Cuando todo esto empezó hubo mucho entusiasmo y una sensación parecida al clímax. Pero no solo de entusiasmo están hechos los cambios verdaderos y bien se sabe que el clímax es efímero.

Con la toma del poder de Rafael Correa, luego de las elecciones del 2006, cientos de profesionales, idealistas, convencidos ideólogos e intelectuales, madres recias, guerrilleros frustrados, progresistas de escritorio y ancianos que hacían su última apuesta por los ideales de siempre se unieron a las fuerzas políticas revolucionarias. Lo hicieron con las esperanzas desnudas, casi a ojos cerrados. Como consecuencia, muchos de ellos asumieron cargos públicos de inmediato y se dispusieron a cobrar las deudas del pasado. Ocupaban esos puestos por primera vez en la vida y llegaron dispuestos a hacer las cosas bien. Directores, asesores y asesoras ministeriales, subsecretarios, ministros, asambleístas, asistentes de oficina, barrenderos, voceadores de campaña, choferes, secretarias y cientos de otros oficios fueron por fin entregados a un pueblo que sintió que ese pasado que provocaba náuseas se había terminado.

Pero, como todo proceso político necesita de un jefe con poder, la revolución se fue empolvando pues los vicios afectan a los adictos así como a sus vecinos. Por cumplir los compromisos presidenciales a raja tabla, aun cuando fueran irrealizables, ese presidente joven, carismático, diáfano, se convirtió en un temible ogro ante el cual hay que bajar la cabeza y lamer zapatos. Él puede pedir lo que se le ocurra que sus soldados revolucionarios se lo concederán. Puede, incluso, no pedir nada, que sus nuevos súbditos, desentendidos de la igualdad de derechos que defendían en el pasado, se sentirán intérpretes de los sagrados deseos de su líder.

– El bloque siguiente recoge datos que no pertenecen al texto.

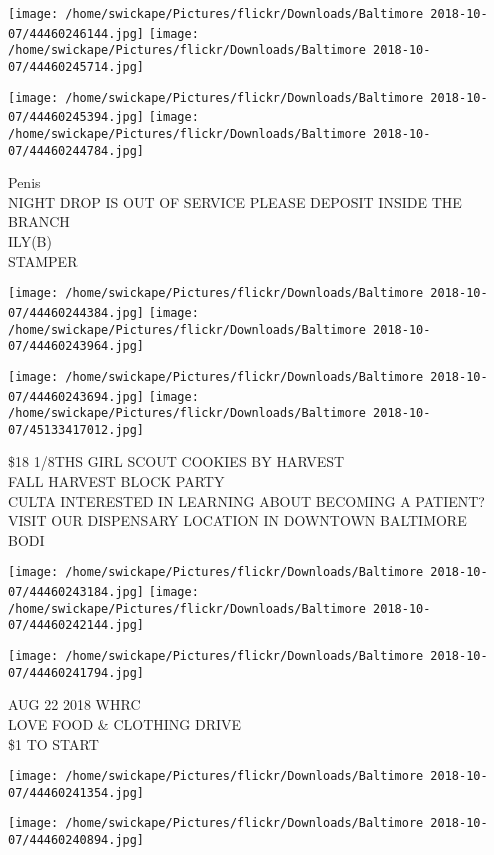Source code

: \documentclass[10pt,letterpaper]{article}
\begin{document}
\texttt{[image: /home/swickape/Pictures/flickr/Downloads/Baltimore 2018-10-07/44460246144.jpg]}
\texttt{[image: /home/swickape/Pictures/flickr/Downloads/Baltimore 2018-10-07/44460245714.jpg]}

\texttt{[image: /home/swickape/Pictures/flickr/Downloads/Baltimore 2018-10-07/44460245394.jpg]}
\texttt{[image: /home/swickape/Pictures/flickr/Downloads/Baltimore 2018-10-07/44460244784.jpg]}

Penis\\
NIGHT DROP IS OUT OF SERVICE PLEASE DEPOSIT INSIDE THE BRANCH\\
ILY(B)\\
STAMPER\\
\pagebreak

\texttt{[image: /home/swickape/Pictures/flickr/Downloads/Baltimore 2018-10-07/44460244384.jpg]}
\texttt{[image: /home/swickape/Pictures/flickr/Downloads/Baltimore 2018-10-07/44460243964.jpg]}

\texttt{[image: /home/swickape/Pictures/flickr/Downloads/Baltimore 2018-10-07/44460243694.jpg]}
\texttt{[image: /home/swickape/Pictures/flickr/Downloads/Baltimore 2018-10-07/45133417012.jpg]}

\$18 1/8THS GIRL SCOUT COOKIES BY HARVEST\\
FALL HARVEST BLOCK PARTY\\
CULTA INTERESTED IN LEARNING ABOUT BECOMING A PATIENT?  VISIT OUR DISPENSARY LOCATION IN DOWNTOWN BALTIMORE\\
BODI\\
\pagebreak

\texttt{[image: /home/swickape/Pictures/flickr/Downloads/Baltimore 2018-10-07/44460243184.jpg]}
\texttt{[image: /home/swickape/Pictures/flickr/Downloads/Baltimore 2018-10-07/44460242144.jpg]}

\texttt{[image: /home/swickape/Pictures/flickr/Downloads/Baltimore 2018-10-07/44460241794.jpg]}

AUG 22 2018 WHRC\\
LOVE FOOD \& CLOTHING DRIVE\\
\$1 TO START\\
\pagebreak

\texttt{[image: /home/swickape/Pictures/flickr/Downloads/Baltimore 2018-10-07/44460241354.jpg]}

\vspace{0.25in}
\texttt{[image: /home/swickape/Pictures/flickr/Downloads/Baltimore 2018-10-07/44460240894.jpg]}
\end{document}
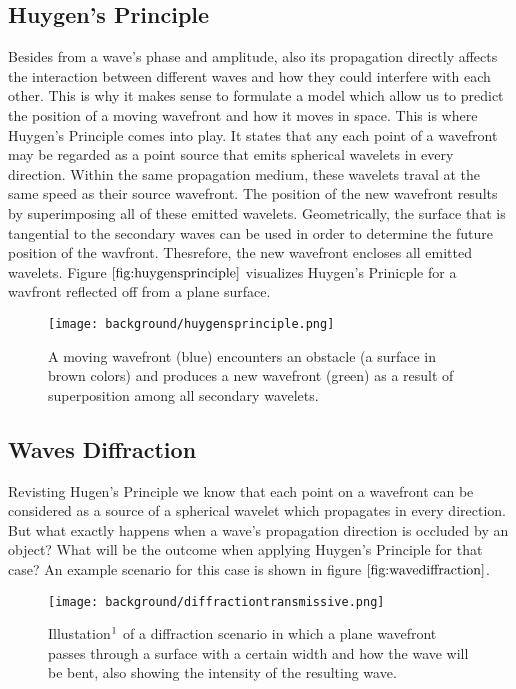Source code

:\subsection{Huygen's Principle}
Besides from a wave's phase and amplitude, also its propagation directly affects the interaction between different waves and how they could interfere with each other. This is why it makes sense to formulate a model which allow us to predict the position of a moving wavefront and how it moves in space. This is where Huygen's Principle comes into play. It states that any each point of a wavefront may be regarded as a point source that emits spherical wavelets in every direction. Within the same propagation medium, these wavelets traval at the same speed as their source wavefront. The position of the new wavefront results by superimposing all of these emitted wavelets. Geometrically, the surface that is tangential to the secondary waves can be used in order to determine the future position of the wavfront. Thesrefore, the new wavefront encloses all emitted wavelets. Figure $\ref{fig:huygensprinciple}$ visualizes Huygen's Prinicple for a wavfront reflected off from a plane surface.

\begin{figure}[H]
  \centering
  \texttt{[image: background/huygensprinciple.png]}
  \caption[Huygen's Principle]{A moving wavefront (blue) encounters an obstacle (a surface in brown colors) and produces a new wavefront (green) as a result of superposition among all secondary wavelets.}
  \label{fig:huygensprinciple}
\end{figure}

\subsection{Waves Diffraction}
Revisting Hugen's Principle we know that each point on a wavefront can be considered as a source of a spherical wavelet which propagates in every direction. But what exactly happens when a wave's propagation direction is occluded by an object? What will be the outcome when applying Huygen's Principle for that case? An example scenario for this case is shown in figure $\ref{fig:wavediffraction}$. 

\begin{figure}[H]
  \centering
  \texttt{[image: background/diffractiontransmissive.png]}
  \caption[Diffracted Wave]{Illustation$\footnotemark$ of a diffraction scenario in which a plane wavefront passes through a surface with a certain width and how the wave will be bent, also showing the intensity of the resulting wave.}
  \label{fig:wavediffraction}
\end{figure}

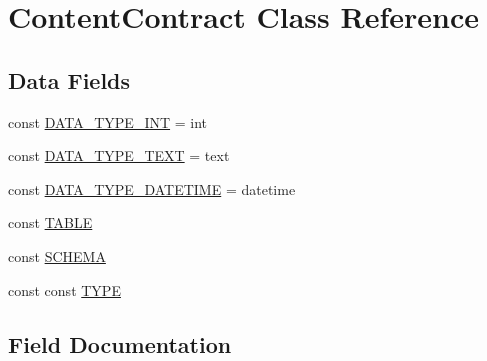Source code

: \hypertarget{class_david_fricker_1_1_data_abstracter_1_1_content_contract}{}\section{Content\+Contract Class Reference}
\label{class_david_fricker_1_1_data_abstracter_1_1_content_contract}
\subsection*{Data Fields}
\begin{DoxyCompactItemize}
\item 
const \hyperlink{class_david_fricker_1_1_data_abstracter_1_1_content_contract_a20710e1b8d4d68cda1a9e322388eaa40}{D\+A\+T\+A\+\_\+\+T\+Y\+P\+E\+\_\+\+I\+NT} = \textquotesingle{}int\textquotesingle{}
\item 
const \hyperlink{class_david_fricker_1_1_data_abstracter_1_1_content_contract_ad2d4a1ea2c26e05370cfe0cf48c2b7e6}{D\+A\+T\+A\+\_\+\+T\+Y\+P\+E\+\_\+\+T\+E\+XT} = \textquotesingle{}text\textquotesingle{}
\item 
const \hyperlink{class_david_fricker_1_1_data_abstracter_1_1_content_contract_a89181a6bc4f9da7c20bc46864330cce9}{D\+A\+T\+A\+\_\+\+T\+Y\+P\+E\+\_\+\+D\+A\+T\+E\+T\+I\+ME} = \textquotesingle{}datetime\textquotesingle{}
\item 
const \hyperlink{class_david_fricker_1_1_data_abstracter_1_1_content_contract_adf62e2b172196282218b1ece3d200fa1}{T\+A\+B\+LE}
\item 
const \hyperlink{class_david_fricker_1_1_data_abstracter_1_1_content_contract_a865549ad67954f2274f6ca6c7792834e}{S\+C\+H\+E\+MA}
\item 
const const \hyperlink{class_david_fricker_1_1_data_abstracter_1_1_content_contract_af8318499ad8c154df6f47b6df9fbb808}{T\+Y\+PE}
\end{DoxyCompactItemize}


\subsection{Field Documentation}
\mbox{\label{class_david_fricker_1_1_data_abstracter_1_1_content_contract_a89181a6bc4f9da7c20bc46864330cce9}} 
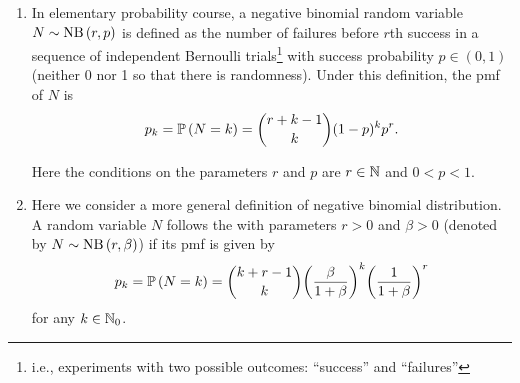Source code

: \begin{enumerate}
\item \label{it:nb-dist-elementary-def}
In elementary probability course, a negative binomial random variable
\(N\sim\operatorname{NB}\left(r,p\right)\) is defined as the number of failures before \(r\)th success in a sequence
of independent Bernoulli trials\footnote{i.e., experiments with two possible outcomes:
``success'' and ``failures''} with success probability \(p\in(0,1)\) (neither 0
nor 1 so that there is randomness). Under this definition, the pmf of \(N\) is
\[
p_k=\mathbb{P}\left(N=k\right)=\binom{r+k-1}{k}(1-p)^kp^r.
\]
\begin{center}
\end{center}
Here the conditions on the parameters \(r\) and \(p\) are \(r\in\mathbb{N}\) and
\(0<p<1\).

\item Here we consider a more general definition of negative binomial
distribution. A random variable \(N\) follows the  with parameters \(r>0\) and \(\beta>0\) (denoted by
\(N\sim\operatorname{NB}\left(r,\beta\right)\)) if its pmf is given by
\begin{equation}
\label{eq:nb-def}
p_k=\mathbb{P}\left(N=k\right)=\binom{k+r-1}{k}\qty(\frac{\beta}{1+\beta})^k\qty(\frac{1}{1+\beta})^{r}
\end{equation}
for any \(k\in\mathbb{N}_0\).


\end{enumerate}
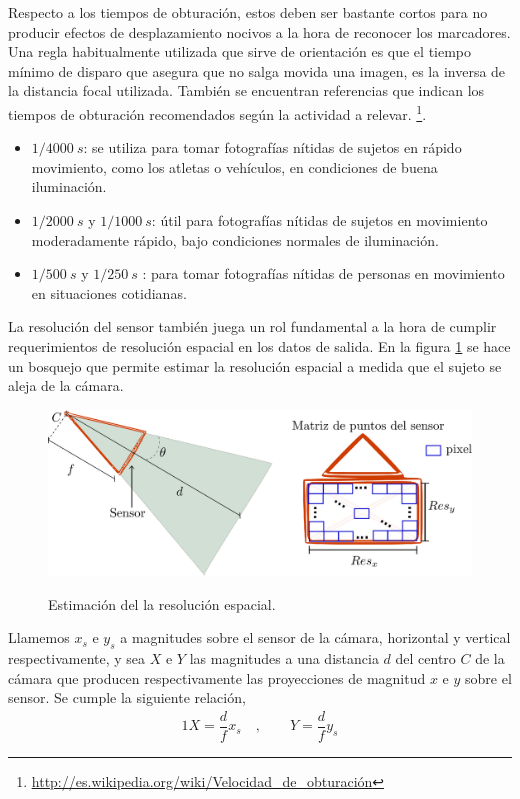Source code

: Respecto a los tiempos de obturación, estos deben ser bastante cortos  para no producir efectos de desplazamiento nocivos a la hora de reconocer los marcadores.
Una regla habitualmente utilizada que sirve de orientación es que el tiempo mínimo de disparo que asegura que no salga movida una imagen, es la inversa de la distancia focal utilizada. También se encuentran referencias que indican los tiempos de obturación recomendados según la actividad a relevar. \footnote{\textcolor{blue}{\underline{\url{http://es.wikipedia.org/wiki/Velocidad_de_obturación}}}}.
\begin{itemize}
\item $1 / 4000~ s$:  se utiliza para tomar fotografías nítidas de sujetos en rápido movimiento, como los atletas o vehículos, en condiciones de buena iluminación.
\item $1 / 2000 ~s$ y $1/ 1000~s$: útil  para fotografías nítidas de sujetos en movimiento moderadamente rápido, bajo condiciones normales de iluminación.
\item $1 / 500~s$ y $1/ 250~s$ :  para tomar fotografías nítidas de personas en movimiento en situaciones cotidianas.
\end{itemize}
 
 
 La resolución del sensor también juega un rol fundamental a la hora de cumplir requerimientos de resolución espacial en los datos de salida.
 En la figura \ref{estimacion_resolucion} se hace un bosquejo que permite estimar la resolución espacial a medida que el sujeto se aleja de la cámara.
 
\begin{figure}[H]
  \centering
  {\includegraphics[scale=0.5]{img/Base_Datos/camara_resolucion.eps}\label{peladoOriginalintro}}      
  \caption{Estimación del la resolución espacial.}
  \label{estimacion_resolucion}
\end{figure} 

Llamemos $x_s$ e $y_s$ a magnitudes sobre el sensor de la cámara, horizontal y vertical respectivamente, y sea $X$ e $Y$ las magnitudes a una distancia $d$ del centro $C$ de la cámara que producen respectivamente las proyecciones de magnitud $x$ e $y$ sobre el sensor.
Se cumple la siguiente relación,
\begin{alignat*}{1}
X = \dfrac{d}{f}x_s&~, \quad \quad Y = \dfrac{d}{f}y_s
\end{alignat*}

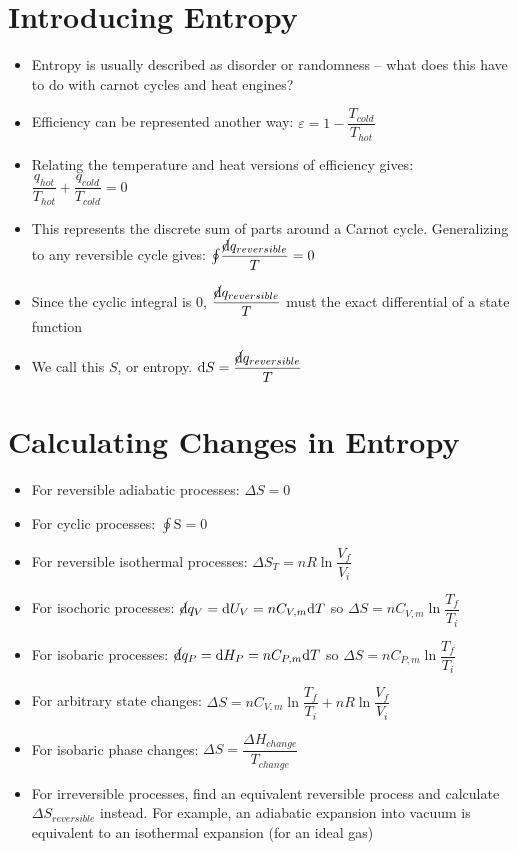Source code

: \documentclass[12pt, openany, letterpaper]{memoir}
\begin{document}
\section*{Introducing Entropy}
\begin{itemize}
	\item Entropy is usually described as disorder or randomness -- what does this have to do with carnot cycles and heat engines?
	\item Efficiency can be represented another way: $\varepsilon = 1-\dfrac{T_{cold}}{T_{hot}}$
	\item Relating the temperature and heat versions of efficiency gives: $\dfrac{q_{hot}}{T_{hot}} + \dfrac{q_{cold}}{T_{cold}}=0$
	\item This represents the discrete sum of parts around a Carnot cycle. Generalizing to any reversible cycle gives: $\oint\!\dfrac{\cancel{\mathrm{d}}q_{reversible}}{T}=0$
	\item Since the cyclic integral is $0$, $\dfrac{\cancel{\mathrm{d}}q_{reversible}}{T}$ must the exact differential of a state function
	\item We call this $S$, or entropy. $\mathrm{d}S = \dfrac{\cancel{\mathrm{d}}q_{reversible}}{T}$
\end{itemize}
\section*{Calculating Changes in Entropy}
\begin{itemize}
	\item For reversible adiabatic processes: $\Delta S = 0$
	\item For cyclic processes: $\oint \mathrm{S} = 0$
	\item For reversible isothermal processes: $\Delta S_T = nR\ln\dfrac{V_f}{V_i}$
	\item For isochoric processes: $\cancel{\mathrm{d}}q_V=\mathrm{d} U_V = nC_{V,m}\mathrm{d}T$ so $\Delta S = nC_{V,m}\ln\dfrac{T_f}{T_i}$
	\item For isobaric processes: $\cancel{\mathrm{d}}q_P=\mathrm{d} H_P = nC_{P,m}\mathrm{d}T$ so $\Delta S = nC_{P,m}\ln\dfrac{T_f}{T_i}$
	\item For arbitrary state changes: $\Delta S = nC_{V,m}\ln\dfrac{T_f}{T_i} + nR\ln\dfrac{V_f}{V_i}$
	\item For isobaric phase changes: $\Delta S = \dfrac{\Delta H_{change}}{T_{change}}$
	\item For irreversible processes, find an equivalent reversible process and calculate $\Delta S_{reversible}$ instead. For example, an adiabatic expansion into vacuum is equivalent to an isothermal expansion (for an ideal gas)
\end{itemize}
\end{document}
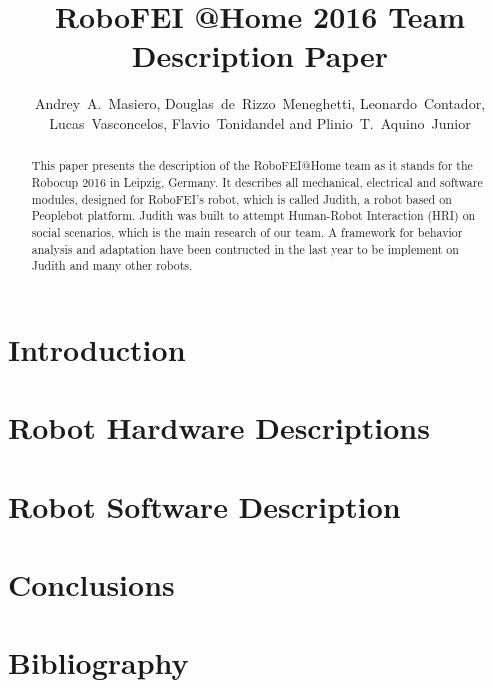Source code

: \documentclass[runningheads,a4paper]{llncs}
\begin{document}
\title{RoboFEI @Home 2016 Team Description Paper}
\author{Andrey~A.~Masiero, Douglas~de~Rizzo~Meneghetti, Leonardo~Contador, Lucas~Vasconcelos, Flavio~Tonidandel and Plinio~T.~Aquino~Junior}

\maketitle



\begin{abstract}
This paper presents the description of the RoboFEI@Home team as it stands for the Robocup 2016 in Leipzig, Germany. It describes all mechanical, electrical and software modules, designed for RoboFEI's robot, which is called Judith, a robot based on Peoplebot platform. Judith was built to attempt Human-Robot Interaction (HRI) on social scenarios, which is the main research of our team. A framework for behavior analysis and adaptation have been contructed in the last year to be implement on Judith and many other robots.
\end{abstract}



\section{Introduction}


\section{Robot Hardware Descriptions}
%

\section{Robot Software Description}
%

\section{Conclusions}
%

\section{Bibliography}
%
%
\end{document}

Las oficinas públicas revolucionarias se han convertido en laboratorios donde ocurren interesantes metamorfosis. Brillantes profesionales dejaron de pensar para cumplir con órdenes superiores que no tienen nada que ver con su formación profesional y que minan su condición ética. Admirables luchas históricas por los derechos de las minorías se transformaron en manuales prácticos para encubrir groserías. Eminencias de la economía, la política internacional, el comercio exterior o la comunicación han plegado a un proyecto político sin identidad ideológica y fungen de extintores de incendios. Continuamente se entrenan para dar la razón al mandamás aunque sepan que no la tiene. Este laboratorio se ha especializado en fabricar una masa laboral que sirve al patrón y no al ciudadano. Todo brilla cuando llega de visita el patrón, pero cuando se va, todo huele a pocilga de larga noche neoliberal. ¿Qué cambio es posible cuando se limita el pensar por cuenta propia?